**Your objective:** Every entry below should appear in the answer exactly as written, apart from the pictures.

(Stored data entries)
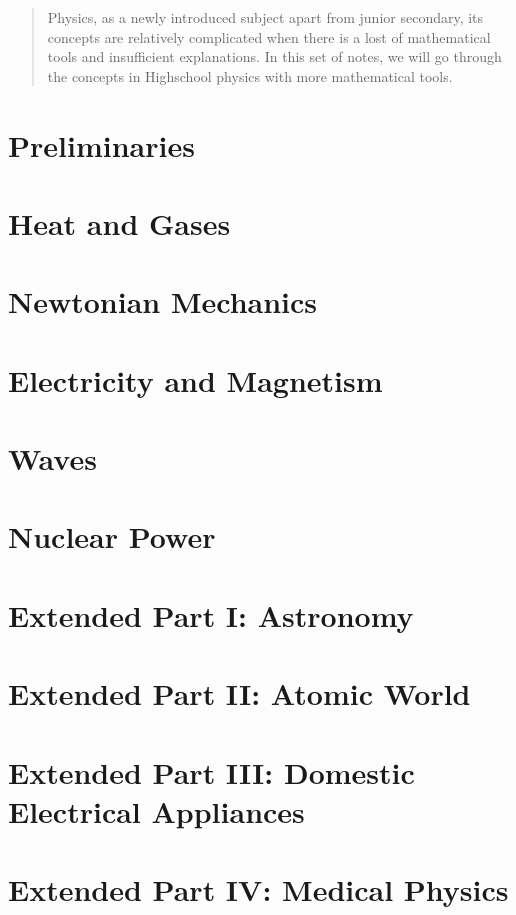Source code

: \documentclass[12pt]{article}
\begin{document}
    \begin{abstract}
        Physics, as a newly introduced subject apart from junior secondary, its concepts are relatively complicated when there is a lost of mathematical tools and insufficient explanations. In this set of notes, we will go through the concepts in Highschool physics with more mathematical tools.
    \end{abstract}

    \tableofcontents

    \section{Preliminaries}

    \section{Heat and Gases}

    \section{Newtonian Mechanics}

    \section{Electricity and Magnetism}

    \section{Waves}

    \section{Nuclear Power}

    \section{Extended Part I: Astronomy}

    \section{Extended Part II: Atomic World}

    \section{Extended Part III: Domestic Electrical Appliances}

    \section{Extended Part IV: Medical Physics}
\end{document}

**Problem solution:**
Source code

: \documentclass[12pt]{article}
\begin{document}
    \begin{abstract}
        Physics, as a newly introduced subject apart from junior secondary, its concepts are relatively complicated when there is a lost of mathematical tools and insufficient explanations. In this set of notes, we will go through the concepts in Highschool physics with more mathematical tools.
    \end{abstract}

    \tableofcontents

    \section{Preliminaries}

    \section{Heat and Gases}

    \section{Newtonian Mechanics}

    \section{Electricity and Magnetism}

    \section{Waves}

    \section{Nuclear Power}

    \section{Extended Part I: Astronomy}

    \section{Extended Part II: Atomic World}

    \section{Extended Part III: Domestic Electrical Appliances}

    \section{Extended Part IV: Medical Physics}
\end{document}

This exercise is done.